The Suffrage Myth

Women in the United States didn’t gain the right to vote in 1920.  Nope.  Women in the United States regained the right to vote.  

Women voted in the U.S. colonies before 1920.  The intersections of gender, race, social class, age, religion, nation, politics, and democracy have always mattered in this country.   Women (privileged women) voted prior to 1920.  Voting women were stripped of those rights.  Women from diverse backgrounds organized and fought for suffrage.  Women regained the vote in 1920.  Suffrage was implemented unevenly across the United States with some southern states preventing Black women from voting well into the 1960s.  Gender matters.  

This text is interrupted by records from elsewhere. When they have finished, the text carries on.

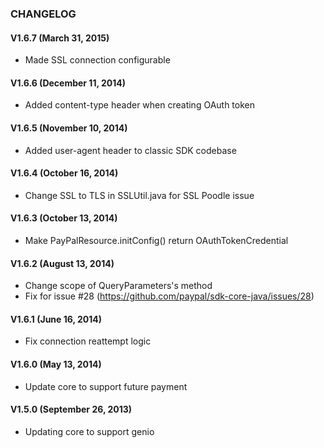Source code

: ### CHANGELOG
#### V1.6.7 (March 31, 2015)

   * Made SSL connection configurable

#### V1.6.6 (December 11, 2014)

   * Added content-type header when creating OAuth token

#### V1.6.5 (November 10, 2014)

   * Added user-agent header to classic SDK codebase
   
#### V1.6.4 (October 16, 2014)

   * Change SSL to TLS in SSLUtil.java for SSL Poodle issue

#### V1.6.3 (October 13, 2014)

   * Make PayPalResource.initConfig() return OAuthTokenCredential

#### V1.6.2 (August 13, 2014)

   * Change scope of QueryParameters's method
   * Fix for issue #28 (https://github.com/paypal/sdk-core-java/issues/28)

#### V1.6.1 (June 16, 2014)

   * Fix connection reattempt logic

#### V1.6.0 (May 13, 2014)

   * Update core to support future payment

#### V1.5.0 (September 26, 2013)

   * Updating core to support genio

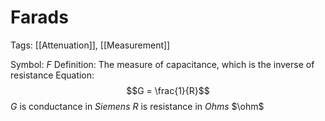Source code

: # Farads
Tags: [[Attenuation]], [[Measurement]]

Symbol: $F$
Definition: The measure of capacitance, which is the inverse of resistance
Equation:
$$G = \frac{1}{R}$$
$G$ is conductance in *Siemens*
$R$ is resistance in *Ohms* $\ohm$
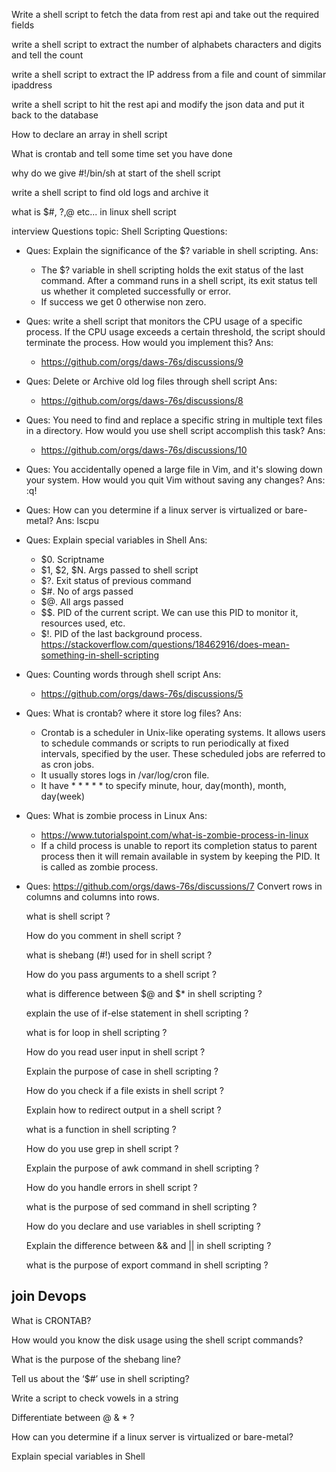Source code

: Write a shell script to fetch the data from rest api and take out the required fields

write a shell script to extract the number of alphabets characters and digits and tell the count

write a shell script to extract the IP address from a file and count of simmilar ipaddress

write a shell script to hit the rest api and modify the json data and put it back to the database

How to declare an array in shell script

What is crontab and tell some time set you have done

why do we give #!/bin/sh at start of the shell script

write a shell script to find old logs and archive it

what is $#, $?,$@ etc... in linux shell script

interview Questions
  topic: Shell Scripting
  Questions:
  - Ques: Explain the significance of the $? variable in shell scripting.
    Ans:
    - The $? variable in shell scripting holds the exit status of the last  command. After a command runs in a shell script, its exit status tell us whether it completed successfully or error.
    - If success we get 0 otherwise non zero.
  - Ques: write a shell script that monitors the CPU usage of a specific process. If the CPU usage exceeds a certain threshold, the script should terminate the process. How would you implement this?
    Ans:
    - https://github.com/orgs/daws-76s/discussions/9

  - Ques: Delete or Archive old log files through shell script
    Ans:
    - https://github.com/orgs/daws-76s/discussions/8

  - Ques: You need to find and replace a specific string in multiple text files in a directory. How would you use shell script accomplish this task?
    Ans:
    - https://github.com/orgs/daws-76s/discussions/10
  
  - Ques: You accidentally opened a large file in Vim, and it's slowing down your system. How would you quit Vim without saving any changes?
    Ans: :q!

  - Ques: How can you determine if a linux server is virtualized or bare-metal?
    Ans: lscpu

  - Ques: Explain special variables in Shell
    Ans:
    - $0. Scriptname
    - $1, $2, $N. Args passed to shell script
    - $?. Exit status of previous command
    - $#. No of args passed
    - $@. All args passed
    - $$. PID of the current script. We can use this PID to monitor it, resources used, etc.
    - $!. PID of the last background process. https://stackoverflow.com/questions/18462916/does-mean-something-in-shell-scripting

  - Ques: Counting words through shell script
    Ans:
    - https://github.com/orgs/daws-76s/discussions/5

  - Ques: What is crontab? where it store log files?
    Ans:
    - Crontab is a scheduler in Unix-like operating systems. It allows users to schedule commands or scripts to run periodically at fixed intervals, specified by the user. These scheduled jobs are referred to as cron jobs.
    - It usually stores logs in /var/log/cron file.
    - It have * * * * * to specify minute, hour, day(month), month, day(week)

  - Ques: What is zombie process in Linux
    Ans:
    - https://www.tutorialspoint.com/what-is-zombie-process-in-linux
    - If a child process is unable to report its completion status to parent process then it will remain available in system by keeping the PID. It is called as zombie process.

  - Ques: https://github.com/orgs/daws-76s/discussions/7 Convert rows in columns and columns into rows.

    what is shell script ?

    How do you comment in shell script ?

    what is shebang (#!) used for in shell script ?

    How do you pass arguments to a shell script ?

    what is difference between $@ and $* in shell scripting ?

    explain the use of if-else statement in shell scripting ?

    what is for loop in shell scripting ?

    How do you read user input in shell script ?

    Explain the purpose of case in shell scripting ?

    How do you check if a file exists in shell script ?

    Explain how to redirect output in a shell script ?

    what is a function in shell scripting ?

    How do you use grep in shell script ?

    Explain the purpose of awk command in shell scripting ?

    How do you handle errors in shell script ?

    what is the purpose of sed command in shell scripting ?

    How do you declare and use variables in shell scripting ?

    Explain the difference between && and || in shell scripting ?

    what is the purpose of export command in shell scripting ?
    
## join Devops

What is CRONTAB?

How would you know the disk usage using the shell script commands?

What is the purpose of the shebang line?

Tell us about the ‘$#’ use in shell scripting?

Write a script to check vowels in a string

Differentiate between 
@ & * ?

How can you determine if a linux server is virtualized or bare-metal?

Explain special variables in Shell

Virginia was the first colony to change the voting rules and specifically restrict women from voting in 1699. 

New York denied women the vote in 1777.  

Massachusetts denied women the vote in 1780.

New Hampshire denied women the vote in 1784.

Maryland denied women the vote in 1801.

Delaware denied women the vote in 1831.

South Carolina, Georgia, Tennessee, and Pennsylvania denied women the vote after the Civil War.

Women are not a monolith.  Which women are we referring to when we talk about suffrage?  African-American women?  Native American women?  Caucasian women?  Immigrants?  Latinas?  Married women?  Single women?  Widowed women?  Mothers?  College educated women?  Wealthy women?  Property owning women?   

Did you know that Native American women had been governing for generations before Columbus reached what is not the United States?    

Did you know that the mainstream U.S. suffrage movement engaged in racially discriminatory practices and even condoned white supremacist ideologies in order to garner southern support for white women’s voting rights?

New Jersey added property law requirements for voting in 1807.  This meant that the vote was denied women and African American men who had previously voted in New Jersey because they were prevented from owning property.

How could this have happened?  

Who thought this was a good idea and why?  What purpose did these actions serve?  

How did the intersections of race and gender complicate the issue of citizenship and voting?  Do they still?

Denying rights does not always look like a militarized action.  Sometimes it is a subtle or sensible seeming action executed with the stroke of a pen.  For example, many of the colonies simply added the word “male” to their state constitutions thereby revoking the right to vote from women.  It “only” took a  one word qualifier to disenfranchise women.  

Gender matters.  Its has always mattered in the political life of this country.